I want to recode the following values within selected columns based on the summary statistics of the column (for example median value of the column). For example if cell value < median (df$variable) = 1, if cell value = median (df$variable) = 0, if cell value > median (df$variable) = 2. The following variables defined by core.vars in the dataset, and still keep the rest of the variables in the data frame.

I have tried a number of ways to implement this. Using case_when, mutate, summarise_each with unsuccessful results. The original dataset contains several hundred columns and rows so I would like to select the columns and try to be concise.

temp.df <- as.tibble (mtcars)
other.vars <- c('hp', 'drat', 'wt')
core.vars <- c('mpg', 'cyl', 'disp')
temp.df <- rownames_to_column (temp.df, var ="cars_id")
temp.df <- temp.df %>% mutate_if (is.integer, as.numeric)

Attempt 1:

`temp.df <- temp.df %>% mutate_at(.vars %in% (core.vars)), funs ({
lookupvariable <- temp.df %>% pull (quo_name(quo(.))) #extract column name
ifelse(is.na(.), lookup_value, .)}),
function (x) case_when (
x < median(lookupvariable) ~ 1,
x == median(lookupvariable) ~ 0,
x > median(lookupvariable) ~ 2
))`

Extract column name in mutate_if call

Attempt 2:

`temp.df <- temp.df %>% mutate_at(.vars %in% (core.vars)), function (x) case_when (
x < summarise_each (list (median)) ~ 1,
x == summarise_each (list (median)) ~ 0,
x > summarise_each (list (median)) ~ 2
))`

This does not work because of data passed to summarise is not as a vector

Previous questions on the forum include how to do this for individual variables, however I have 100 variables and 300 samples so inputting them individually line by line is not an option. I have looked at the following solutions but they are all slightly different.
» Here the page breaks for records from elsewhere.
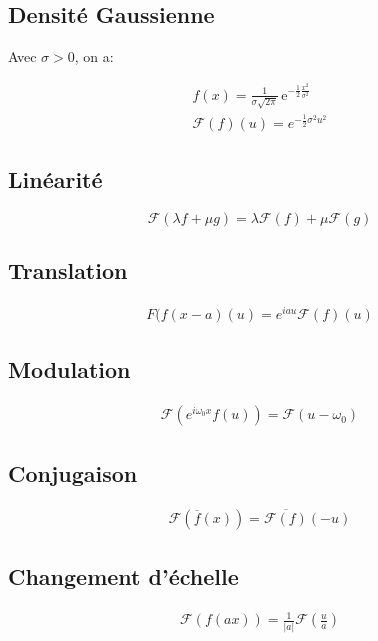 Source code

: \documentclass[a4paper,11pt]{article}
\begin{document}
\

\subsection{Densité Gaussienne}

Avec $\sigma > 0$, on a:

\begin{align*}
  f(x) = \frac{1}{\sigma \sqrt{2\pi}} \, \mathrm{e}^{-\frac{1}{2}\frac{x^2}{\sigma^2}}\\
  \mathcal{F}(f)(u) = e^{- \frac{1}{2} \sigma^2 u^2}
\end{align*}


\subsection{Linéarité}

$$ \mathcal{F}(\lambda f + \mu g) = \lambda \mathcal{F}(f) + \mu \mathcal{F}(g) $$

\subsection{Translation}

\begin{align*}
  F(f(x-a)(u) = e^{iau} \mathcal{F}(f)(u)
\end{align*}

\subsection{Modulation}

\begin{align*}
\mathcal{F}(e^{i\omega_0 x} f(u)) = \mathcal{F} (u - \omega_0)
\end{align*}

\subsection{Conjugaison}
\begin{align*}
  \mathcal{F}(\overline{f}(x)) = \overline{\mathcal{F}(f)}(-u)
\end{align*}

\subsection{Changement d'échelle}
\begin{align*}
  \mathcal{F}(f(ax)) = \frac{1}{|a|} \mathcal{F} \left( \frac{u}{a} \right)
\end{align*}
\end{document}
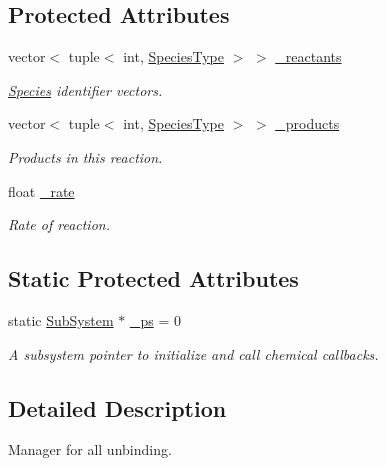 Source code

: \subsection*{Protected Attributes}
\begin{DoxyCompactItemize}
\item 
vector$<$ tuple$<$ int, \hyperlink{Species_8h_a50651af47c56ea0e27235468d23542cf}{Species\+Type} $>$ $>$ \hyperlink{classInternalFilamentRxnManager_a63de9061c3da4ad03cf4c530d2774979}{\+\_\+reactants}
\begin{DoxyCompactList}\small\item\em \hyperlink{classSpecies}{Species} identifier vectors. \end{DoxyCompactList}\item 
vector$<$ tuple$<$ int, \hyperlink{Species_8h_a50651af47c56ea0e27235468d23542cf}{Species\+Type} $>$ $>$ \hyperlink{classInternalFilamentRxnManager_afd213da1a3706e2e88962e5da886a5dc}{\+\_\+products}
\begin{DoxyCompactList}\small\item\em Products in this reaction. \end{DoxyCompactList}\item 
float \hyperlink{classInternalFilamentRxnManager_a8b98dd9e6f5d016149f5434b891806df}{\+\_\+rate}
\begin{DoxyCompactList}\small\item\em Rate of reaction. \end{DoxyCompactList}\end{DoxyCompactItemize}
\subsection*{Static Protected Attributes}
\begin{DoxyCompactItemize}
\item 
static \hyperlink{classSubSystem}{Sub\+System} $\ast$ \hyperlink{classInternalFilamentRxnManager_a973ce9cc2aae811e6867afa46193c5f2}{\+\_\+ps} = 0
\begin{DoxyCompactList}\small\item\em A subsystem pointer to initialize and call chemical callbacks. \end{DoxyCompactList}\end{DoxyCompactItemize}


\subsection{Detailed Description}
Manager for all unbinding. 

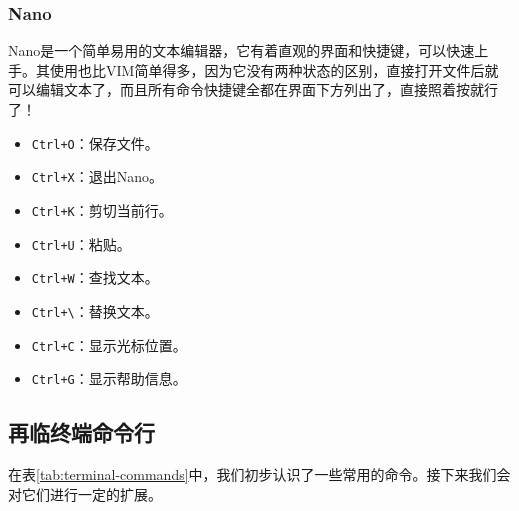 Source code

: \documentclass[../main.tex]{subfiles}
\begin{document}
\subsubsection{Nano}

Nano是一个简单易用的文本编辑器，它有着直观的界面和快捷键，可以快速上手。其使用也比VIM简单得多，因为它没有两种状态的区别，直接打开文件后就可以编辑文本了，而且所有命令快捷键全都在界面下方列出了，直接照着按就行了！

\begin{multicols}{2}
  \begin{itemize}
    \item \texttt{Ctrl+O}：保存文件。
    \item \texttt{Ctrl+X}：退出Nano。
    \item \texttt{Ctrl+K}：剪切当前行。
    \item \texttt{Ctrl+U}：粘贴。
    \item \texttt{Ctrl+W}：查找文本。
    \item \texttt{Ctrl+\textbackslash}：替换文本。
    \item \texttt{Ctrl+C}：显示光标位置。
    \item \texttt{Ctrl+G}：显示帮助信息。
  \end{itemize}
\end{multicols}

\subsection{再临终端命令行}

在表\ref{tab:terminal-commands}中，我们初步认识了一些常用的命令。接下来我们会对它们进行一定的扩展。
\end{document}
Using dplyr to group_by and conditionally mutate only with if (without else) statement

Using dplyr summarise with conditions

dplyr conditional summarise function

Mean of column based on multiple conditions in R

R: Recoding variables using recode, mutate and case_when

Ideally, it would be nice to not create a separate data frame and then do join, or to create multiple separate variables as mutate would do. I am sure there is a a for loop and/or ifelse method for this, but was trying to use tidyverse to achieve the goals. Any suggestions would be helpful. Thanks in advance.

1
You can use mutate_at(vars(core.vars)akrun
You could use sign temp.df %>% mutate_at(vars(core.vars), ~ sign(. - median(.)))akrun

1 Answers

2
votes

With mutate_at, it is creating/modifying the column

library(dplyr)
temp.df %>% 
   mutate_at(vars(core.vars), ~ {
             md <- median(.)
         case_when(. < md ~ 1, . == md ~ 0, . > md ~ 2)})

The values can be also changed without casewhen

temp.df %>% 
       mutate_at(vars(core.vars), ~ sign(. - median(.)))